▶ _Instructions to follow_: Locate, in the data below, the line that contains "Для простоты реализации" and the line that contains "удобства размещения объектов"; reproduce exactly those two lines and every line between them, nothing more.

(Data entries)
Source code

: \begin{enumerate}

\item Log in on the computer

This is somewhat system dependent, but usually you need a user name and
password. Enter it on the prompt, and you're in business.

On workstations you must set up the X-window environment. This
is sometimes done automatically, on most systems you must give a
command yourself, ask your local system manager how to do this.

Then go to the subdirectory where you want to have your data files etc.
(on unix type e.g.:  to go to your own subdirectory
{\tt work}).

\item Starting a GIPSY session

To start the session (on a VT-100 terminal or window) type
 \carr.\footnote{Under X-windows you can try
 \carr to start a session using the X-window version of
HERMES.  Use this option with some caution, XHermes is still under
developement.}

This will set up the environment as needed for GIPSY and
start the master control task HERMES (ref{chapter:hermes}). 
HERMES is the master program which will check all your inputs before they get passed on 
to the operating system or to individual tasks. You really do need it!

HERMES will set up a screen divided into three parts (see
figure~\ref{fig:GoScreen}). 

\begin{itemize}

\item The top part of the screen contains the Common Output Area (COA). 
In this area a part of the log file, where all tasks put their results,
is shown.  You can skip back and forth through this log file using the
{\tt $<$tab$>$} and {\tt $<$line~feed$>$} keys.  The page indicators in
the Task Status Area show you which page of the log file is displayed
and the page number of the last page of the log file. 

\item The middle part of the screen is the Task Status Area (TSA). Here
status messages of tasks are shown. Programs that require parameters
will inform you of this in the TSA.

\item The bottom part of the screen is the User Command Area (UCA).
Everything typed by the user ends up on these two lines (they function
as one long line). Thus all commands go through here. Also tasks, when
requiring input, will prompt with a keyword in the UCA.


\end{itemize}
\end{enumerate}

...

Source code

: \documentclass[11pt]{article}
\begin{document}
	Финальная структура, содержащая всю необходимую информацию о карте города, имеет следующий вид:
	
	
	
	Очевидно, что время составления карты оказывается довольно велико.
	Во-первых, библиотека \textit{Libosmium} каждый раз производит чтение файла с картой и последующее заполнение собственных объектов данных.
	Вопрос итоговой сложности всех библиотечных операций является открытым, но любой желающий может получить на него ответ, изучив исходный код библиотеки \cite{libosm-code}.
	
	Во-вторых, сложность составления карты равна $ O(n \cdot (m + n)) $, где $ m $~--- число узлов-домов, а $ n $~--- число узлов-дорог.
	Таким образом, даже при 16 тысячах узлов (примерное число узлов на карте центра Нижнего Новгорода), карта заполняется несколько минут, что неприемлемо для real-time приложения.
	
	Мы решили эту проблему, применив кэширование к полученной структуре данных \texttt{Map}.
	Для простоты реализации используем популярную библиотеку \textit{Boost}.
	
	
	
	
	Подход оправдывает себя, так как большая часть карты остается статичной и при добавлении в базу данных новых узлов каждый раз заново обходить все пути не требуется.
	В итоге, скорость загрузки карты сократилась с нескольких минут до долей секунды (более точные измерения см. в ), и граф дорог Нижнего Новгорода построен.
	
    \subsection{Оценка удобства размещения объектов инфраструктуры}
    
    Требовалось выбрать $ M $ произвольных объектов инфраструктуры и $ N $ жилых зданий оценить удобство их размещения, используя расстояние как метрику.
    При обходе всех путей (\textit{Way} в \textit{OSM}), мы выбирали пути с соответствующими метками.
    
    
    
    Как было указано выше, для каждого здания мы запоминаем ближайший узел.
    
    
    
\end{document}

▶ _Solution below_:
	Для простоты реализации используем популярную библиотеку \textit{Boost}.
	
	
	
	
	Подход оправдывает себя, так как большая часть карты остается статичной и при добавлении в базу данных новых узлов каждый раз заново обходить все пути не требуется.
	В итоге, скорость загрузки карты сократилась с нескольких минут до долей секунды (более точные измерения см. в ), и граф дорог Нижнего Новгорода построен.
	
    \subsection{Оценка удобства размещения объектов инфраструктуры}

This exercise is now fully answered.